BEGIN INPUT MATERIAL
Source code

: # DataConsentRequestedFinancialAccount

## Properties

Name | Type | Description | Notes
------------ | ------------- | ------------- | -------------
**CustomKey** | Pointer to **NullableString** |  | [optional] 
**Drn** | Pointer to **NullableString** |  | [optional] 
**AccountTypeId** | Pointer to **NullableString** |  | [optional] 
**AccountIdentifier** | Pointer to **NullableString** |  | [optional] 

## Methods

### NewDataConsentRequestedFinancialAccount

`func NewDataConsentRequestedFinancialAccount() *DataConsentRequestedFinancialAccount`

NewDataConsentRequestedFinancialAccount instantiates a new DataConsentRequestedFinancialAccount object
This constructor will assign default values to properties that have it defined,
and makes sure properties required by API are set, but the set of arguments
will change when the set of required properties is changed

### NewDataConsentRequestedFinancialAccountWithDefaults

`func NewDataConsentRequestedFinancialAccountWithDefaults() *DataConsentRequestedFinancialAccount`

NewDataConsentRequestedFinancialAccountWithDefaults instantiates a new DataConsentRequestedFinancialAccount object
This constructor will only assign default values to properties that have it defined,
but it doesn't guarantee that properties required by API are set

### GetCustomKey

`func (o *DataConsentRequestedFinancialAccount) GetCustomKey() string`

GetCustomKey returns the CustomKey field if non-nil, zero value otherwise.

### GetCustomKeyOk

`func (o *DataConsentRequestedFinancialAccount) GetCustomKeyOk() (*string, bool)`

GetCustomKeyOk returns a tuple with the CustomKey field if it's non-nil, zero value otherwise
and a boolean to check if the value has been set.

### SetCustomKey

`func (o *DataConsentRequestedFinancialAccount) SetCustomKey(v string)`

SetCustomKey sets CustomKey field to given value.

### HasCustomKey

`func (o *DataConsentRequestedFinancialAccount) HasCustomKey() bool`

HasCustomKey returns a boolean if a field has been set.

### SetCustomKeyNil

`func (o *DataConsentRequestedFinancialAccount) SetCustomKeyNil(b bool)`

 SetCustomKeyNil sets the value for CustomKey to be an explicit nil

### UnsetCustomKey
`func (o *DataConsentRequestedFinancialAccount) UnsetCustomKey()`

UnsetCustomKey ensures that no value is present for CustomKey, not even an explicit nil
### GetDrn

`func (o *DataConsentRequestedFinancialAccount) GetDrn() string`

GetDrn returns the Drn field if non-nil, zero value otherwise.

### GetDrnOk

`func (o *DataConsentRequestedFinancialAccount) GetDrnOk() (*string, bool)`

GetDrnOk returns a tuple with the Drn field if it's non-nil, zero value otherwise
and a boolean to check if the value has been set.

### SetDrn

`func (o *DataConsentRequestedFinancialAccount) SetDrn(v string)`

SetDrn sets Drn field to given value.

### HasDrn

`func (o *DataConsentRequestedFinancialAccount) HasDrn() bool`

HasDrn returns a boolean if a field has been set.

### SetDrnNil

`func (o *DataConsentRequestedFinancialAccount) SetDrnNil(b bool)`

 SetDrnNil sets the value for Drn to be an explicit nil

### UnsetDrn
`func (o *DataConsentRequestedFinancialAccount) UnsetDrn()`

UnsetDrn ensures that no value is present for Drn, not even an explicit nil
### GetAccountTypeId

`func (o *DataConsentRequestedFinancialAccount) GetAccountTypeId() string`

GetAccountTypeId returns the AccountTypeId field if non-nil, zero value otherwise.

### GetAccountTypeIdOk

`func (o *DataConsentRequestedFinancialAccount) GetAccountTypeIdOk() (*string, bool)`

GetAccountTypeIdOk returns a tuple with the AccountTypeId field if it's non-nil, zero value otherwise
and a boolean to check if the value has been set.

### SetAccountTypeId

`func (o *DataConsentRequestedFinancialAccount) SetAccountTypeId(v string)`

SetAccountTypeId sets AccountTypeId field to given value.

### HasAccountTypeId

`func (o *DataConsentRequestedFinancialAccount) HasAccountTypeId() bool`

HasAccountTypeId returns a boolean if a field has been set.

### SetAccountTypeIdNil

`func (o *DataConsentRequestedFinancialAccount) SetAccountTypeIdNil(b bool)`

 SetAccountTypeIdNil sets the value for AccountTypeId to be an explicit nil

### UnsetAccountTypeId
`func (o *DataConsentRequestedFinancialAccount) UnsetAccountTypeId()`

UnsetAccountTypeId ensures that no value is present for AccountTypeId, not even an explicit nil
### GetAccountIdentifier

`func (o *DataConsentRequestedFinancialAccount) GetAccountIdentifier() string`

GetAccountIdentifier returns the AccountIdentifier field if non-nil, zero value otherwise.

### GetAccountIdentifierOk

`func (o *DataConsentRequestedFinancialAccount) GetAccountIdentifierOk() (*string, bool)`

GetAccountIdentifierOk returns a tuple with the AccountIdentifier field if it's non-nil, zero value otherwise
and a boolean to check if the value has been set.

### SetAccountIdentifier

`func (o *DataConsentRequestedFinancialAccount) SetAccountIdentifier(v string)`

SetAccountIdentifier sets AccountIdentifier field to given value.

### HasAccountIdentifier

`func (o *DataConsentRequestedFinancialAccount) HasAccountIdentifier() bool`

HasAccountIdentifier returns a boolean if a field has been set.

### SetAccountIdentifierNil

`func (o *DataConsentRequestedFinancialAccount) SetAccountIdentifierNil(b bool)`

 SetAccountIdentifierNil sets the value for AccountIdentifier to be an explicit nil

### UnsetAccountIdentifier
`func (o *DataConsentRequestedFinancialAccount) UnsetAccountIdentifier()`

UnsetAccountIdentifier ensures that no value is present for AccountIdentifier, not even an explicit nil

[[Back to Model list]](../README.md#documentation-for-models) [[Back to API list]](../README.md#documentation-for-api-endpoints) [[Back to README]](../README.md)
END INPUT MATERIAL
▶ EXERCISE
Above are the records; from them, give again exactly the lines from the one containing "SetAccountTypeIdNil sets the" through the one containing "(o *DataConsentRequestedFinancialAccount) HasAccountIdentifier()", both included.

▶ ANSWER
 SetAccountTypeIdNil sets the value for AccountTypeId to be an explicit nil

### UnsetAccountTypeId
`func (o *DataConsentRequestedFinancialAccount) UnsetAccountTypeId()`

UnsetAccountTypeId ensures that no value is present for AccountTypeId, not even an explicit nil
### GetAccountIdentifier

`func (o *DataConsentRequestedFinancialAccount) GetAccountIdentifier() string`

GetAccountIdentifier returns the AccountIdentifier field if non-nil, zero value otherwise.

### GetAccountIdentifierOk

`func (o *DataConsentRequestedFinancialAccount) GetAccountIdentifierOk() (*string, bool)`

GetAccountIdentifierOk returns a tuple with the AccountIdentifier field if it's non-nil, zero value otherwise
and a boolean to check if the value has been set.

### SetAccountIdentifier

`func (o *DataConsentRequestedFinancialAccount) SetAccountIdentifier(v string)`

SetAccountIdentifier sets AccountIdentifier field to given value.

### HasAccountIdentifier

`func (o *DataConsentRequestedFinancialAccount) HasAccountIdentifier() bool`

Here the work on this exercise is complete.